Cette fois, Yves est complètement affolé. D’une voix frémissante, il questionne :

— C’est grave ?

— Je ne crois pas. Elle a surtout besoin de repos. C’est une petite qui a eu trop de fatigue, trop de soucis…

Yves s’assied sur une chaise ; l’émotion lui a coupé les jambes. Il baisse la tête, accablé de remords. Trop de soucis… Bien sûr, Annie a eu la maladie et la mort de sa mère, des conditions matérielles difficiles, des privations… Mais qui donc a ajouté au fardeau déjà si lourd de la pauvre enfant la peine la plus dure à porter pour un cœur tout neuf : la déception amoureuse, la détresse de se croire dédaignée, abandonnée ?

— Mais elle va se remettre vite ! continue Albert, optimiste. À son âge, avec du repos, une bonne nourriture, le grand air…

Ces derniers mots tirent Yves de son accablement et lui font redresser la tête.

— Le grand air ? Mais elle m’avait dit qu’elle passerait ses vacances à Paris !

— Tu ne voudrais pas ! proteste Albert. Ce serait inhumain ! Annie ira à la campagne, et elle sera bien soignée, je t’en réponds, puisque je l’envoie chez ma grand-mère !
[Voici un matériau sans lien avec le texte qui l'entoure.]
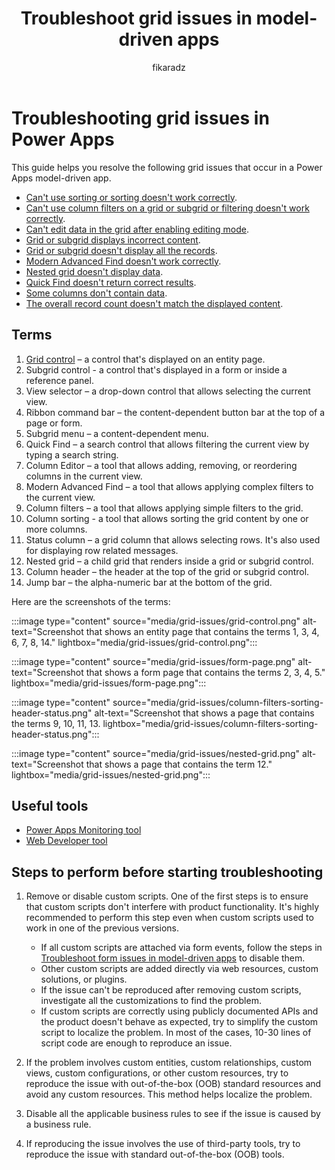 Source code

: ﻿---
title: Troubleshoot grid issues in model-driven apps
description: Provides a resolution for grid issues in model-driven apps in Microsoft Power Apps.
ms.reviewer: tapanm, moroch, dinusc
ms.custom: sap:Using grids and lists in model-driven apps
ms.date: 07/08/2024
author: fikaradz
ms.author: fikaradz
---
# Troubleshooting grid issues in Power Apps

This guide helps you resolve the following grid issues that occur in a Power Apps model-driven app.

- [Can't use sorting or sorting doesn't work correctly](cannot-use-sorting-or-sorting-not-work-correctly.md).
- [Can't use column filters on a grid or subgrid or filtering doesn't work correctly](cannot-use-column-filters-on-grid-subgrid-or-filtering-not-work-correctly.md).
- [Can't edit data in the grid after enabling editing mode](cannot-edit-data-in-the-grid-in-editing-mode.md).
- [Grid or subgrid displays incorrect content](grid-or-subgrid-displays-incorrect-content.md).
- [Grid or subgrid doesn't display all the records](grid-or-subgrid-not-display-all-records.md).
- [Modern Advanced Find doesn't work correctly](modern-advanced-find-not-work-correctly.md).
- [Nested grid doesn't display data](nested-grid-not-display-data.md).
- [Quick Find doesn't return correct results](quick-find-not-produce-correct-results.md).
- [Some columns don't contain data](columns-not-contain-data.md).
- [The overall record count doesn't match the displayed content](overall-record-count-not-match-displayed-content.md).

## Terms

1. [Grid control](/power-apps/maker/model-driven-apps/the-power-apps-grid-control) – a control that's displayed on an entity page.
2. Subgrid control - a control that's displayed in a form or inside a reference panel.
3. View selector – a drop-down control that allows selecting the current view.
4. Ribbon command bar – the content-dependent button bar at the top of a page or form.
5. Subgrid menu – a content-dependent menu.
6. Quick Find – a search control that allows filtering the current view by typing a search string.
7. Column Editor – a tool that allows adding, removing, or reordering columns in the current view.
8. Modern Advanced Find – a tool that allows applying complex filters to the current view.
9. Column filters – a tool that allows applying simple filters to the grid.
10. Column sorting - a tool that allows sorting the grid content by one or more columns.
11. Status column – a grid column that allows selecting rows. It's also used for displaying row related messages.
12. Nested grid – a child grid that renders inside a grid or subgrid control.
13. Column header – the header at the top of the grid or subgrid control.
14. Jump bar – the alpha-numeric bar at the bottom of the grid.

Here are the screenshots of the terms:

:::image type="content" source="media/grid-issues/grid-control.png" alt-text="Screenshot that shows an entity page that contains the terms 1, 3, 4, 6, 7, 8, 14." lightbox="media/grid-issues/grid-control.png":::

:::image type="content" source="media/grid-issues/form-page.png" alt-text="Screenshot that shows a form page that contains the terms 2, 3, 4, 5." lightbox="media/grid-issues/form-page.png":::

:::image type="content" source="media/grid-issues/column-filters-sorting-header-status.png" alt-text="Screenshot that shows a page that contains the terms 9, 10, 11, 13. lightbox="media/grid-issues/column-filters-sorting-header-status.png":::

:::image type="content" source="media/grid-issues/nested-grid.png" alt-text="Screenshot that shows a page that contains the term 12." lightbox="media/grid-issues/nested-grid.png":::

## Useful tools

- [Power Apps Monitoring tool](/power-apps/maker/monitor-overview)
- [Web Developer tool](https://developer.chrome.com/docs/devtools/network)

## Steps to perform before starting troubleshooting

1. Remove or disable custom scripts. One of the first steps is to ensure that custom scripts don't interfere with product functionality. It's highly recommended to perform this step even when custom scripts used to work in one of the previous versions.

    - If all custom scripts are attached via form events, follow the steps in [Troubleshoot form issues in model-driven apps](/power-apps/developer/model-driven-apps/troubleshoot-forms) to disable them.
    - Other custom scripts are added directly via web resources, custom solutions, or plugins.
    - If the issue can't be reproduced after removing custom scripts, investigate all the customizations to find the problem.
    - If custom scripts are correctly using publicly documented APIs and the product doesn't behave as expected, try to simplify the custom script to localize the problem. In most of the cases, 10-30 lines of script code are enough to reproduce an issue.

2. If the problem involves custom entities, custom relationships, custom views, custom configurations, or other custom resources, try to reproduce the issue with out-of-the-box (OOB) standard resources and avoid any custom resources. This method helps localize the problem.

3. Disable all the applicable business rules to see if the issue is caused by a business rule.

4. If reproducing the issue involves the use of third-party tools, try to reproduce the issue with standard out-of-the-box (OOB) tools.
Yves fronce le sourcil, en proie soudain à un autre genre d’inquiétude : il découvre qu’Albert s’intéresse beaucoup à la jeune fille — beaucoup trop ! — et qu’il est devenu bien familier avec elle ! Yves aurait dû s’en douter : dès les premiers jours, Albert avait remarqué Annie, et enviait son collègue d’avoir une telle « perle » comme dactylo ! Et voilà : il a profité de l’occasion, il a consolé Annie, il a offert son amour à la place de celui qui se dérobait ! Yves, sur le moment, ne réfléchit pas que, dans cette histoire, c’est lui le coupable ; comme la plupart des amoureux lorsqu’ils sont atteints au plus profond d’un sentiment caché mais ardent, il éclate, pâle de rage :

— Comment, chez ta grand-mère ? C’est toi qui es chargé de veiller sur la santé d’Annie ?

— Il faut bien que ce soit moi, puisque personne d’autre ne s’occupe d’elle, répond Albert avec sérénité.

Pan !… Yves ne trouve rien à répliquer. Il sait qu’il a tort, et c’est pourquoi il s’entête.

— Et tu vas y aller aussi, chez ta grand’mère, passer tes vacances, persifle-t-il.